**Task statement:**
Count the lines of the listing below where "editable" shows up, and please answer with that number only.
Segment Open
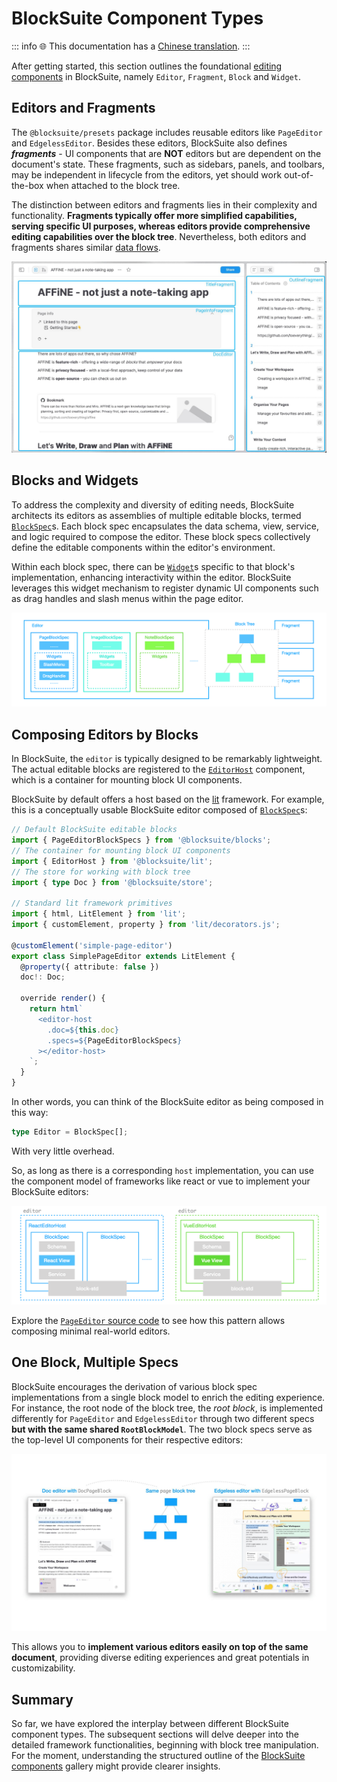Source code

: # BlockSuite Component Types

::: info
🌐 This documentation has a [Chinese translation](https://insider.affine.pro/share/af3478a2-9c9c-4d16-864d-bffa1eb10eb6/94-Y53OqW0NFm6l-wqDz6).
:::

After getting started, this section outlines the foundational [editing components](../components/overview) in BlockSuite, namely `Editor`, `Fragment`, `Block` and `Widget`.

## Editors and Fragments

The `@blocksuite/presets` package includes reusable editors like `PageEditor` and `EdgelessEditor`. Besides these editors, BlockSuite also defines **_fragments_** - UI components that are **NOT** editors but are dependent on the document's state. These fragments, such as sidebars, panels, and toolbars, may be independent in lifecycle from the editors, yet should work out-of-the-box when attached to the block tree.

The distinction between editors and fragments lies in their complexity and functionality. **Fragments typically offer more simplified capabilities, serving specific UI purposes, whereas editors provide comprehensive editing capabilities over the block tree**. Nevertheless, both editors and fragments shares similar [data flows](/blog/crdt-native-data-flow).

![showcase-fragments-2](../images/showcase-fragments-2.jpg)

## Blocks and Widgets

To address the complexity and diversity of editing needs, BlockSuite architects its editors as assemblies of multiple editable blocks, termed [`BlockSpec`](./block-spec)s. Each block spec encapsulates the data schema, view, service, and logic required to compose the editor. These block specs collectively define the editable components within the editor's environment.

Within each block spec, there can be [`Widget`](./block-widgets)s specific to that block's implementation, enhancing interactivity within the editor. BlockSuite leverages this widget mechanism to register dynamic UI components such as drag handles and slash menus within the page editor.

![component-types](../images/component-types.png)

## Composing Editors by Blocks

In BlockSuite, the `editor` is typically designed to be remarkably lightweight. The actual editable blocks are registered to the [`EditorHost`](/api/@blocksuite/block-std/) component, which is a container for mounting block UI components.

BlockSuite by default offers a host based on the [lit](https://lit.dev) framework. For example, this is a conceptually usable BlockSuite editor composed of [`BlockSpec`](./block-spec)s:

```ts
// Default BlockSuite editable blocks
import { PageEditorBlockSpecs } from '@blocksuite/blocks';
// The container for mounting block UI components
import { EditorHost } from '@blocksuite/lit';
// The store for working with block tree
import { type Doc } from '@blocksuite/store';

// Standard lit framework primitives
import { html, LitElement } from 'lit';
import { customElement, property } from 'lit/decorators.js';

@customElement('simple-page-editor')
export class SimplePageEditor extends LitElement {
  @property({ attribute: false })
  doc!: Doc;

  override render() {
    return html`
      <editor-host
        .doc=${this.doc}
        .specs=${PageEditorBlockSpecs}
      ></editor-host>
    `;
  }
}
```

In other words, you can think of the BlockSuite editor as being composed in this way:

```ts
type Editor = BlockSpec[];
```

With very little overhead.

So, as long as there is a corresponding `host` implementation, you can use the component model of frameworks like react or vue to implement your BlockSuite editors:

![framework-agnostic](../images/framework-agnostic.png)

Explore the [`PageEditor` source code](https://github.com/toeverything/blocksuite/blob/master/packages/presets/src/editors/page-editor.ts) to see how this pattern allows composing minimal real-world editors.

## One Block, Multiple Specs

BlockSuite encourages the derivation of various block spec implementations from a single block model to enrich the editing experience. For instance, the root node of the block tree, the _root block_, is implemented differently for `PageEditor` and `EdgelessEditor` through two different specs **but with the same shared `RootBlockModel`**. The two block specs serve as the top-level UI components for their respective editors:

![showcase-page-edgeless-editors](../images/showcase-page-edgeless-editors.jpg)

This allows you to **implement various editors easily on top of the same document**, providing diverse editing experiences and great potentials in customizability.

## Summary

So far, we have explored the interplay between different BlockSuite component types. The subsequent sections will delve deeper into the detailed framework functionalities, beginning with block tree manipulation. For the moment, understanding the structured outline of the [BlockSuite components](../components/overview) gallery might provide clearer insights.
Segment Closed
**Solution to this exercise:**
3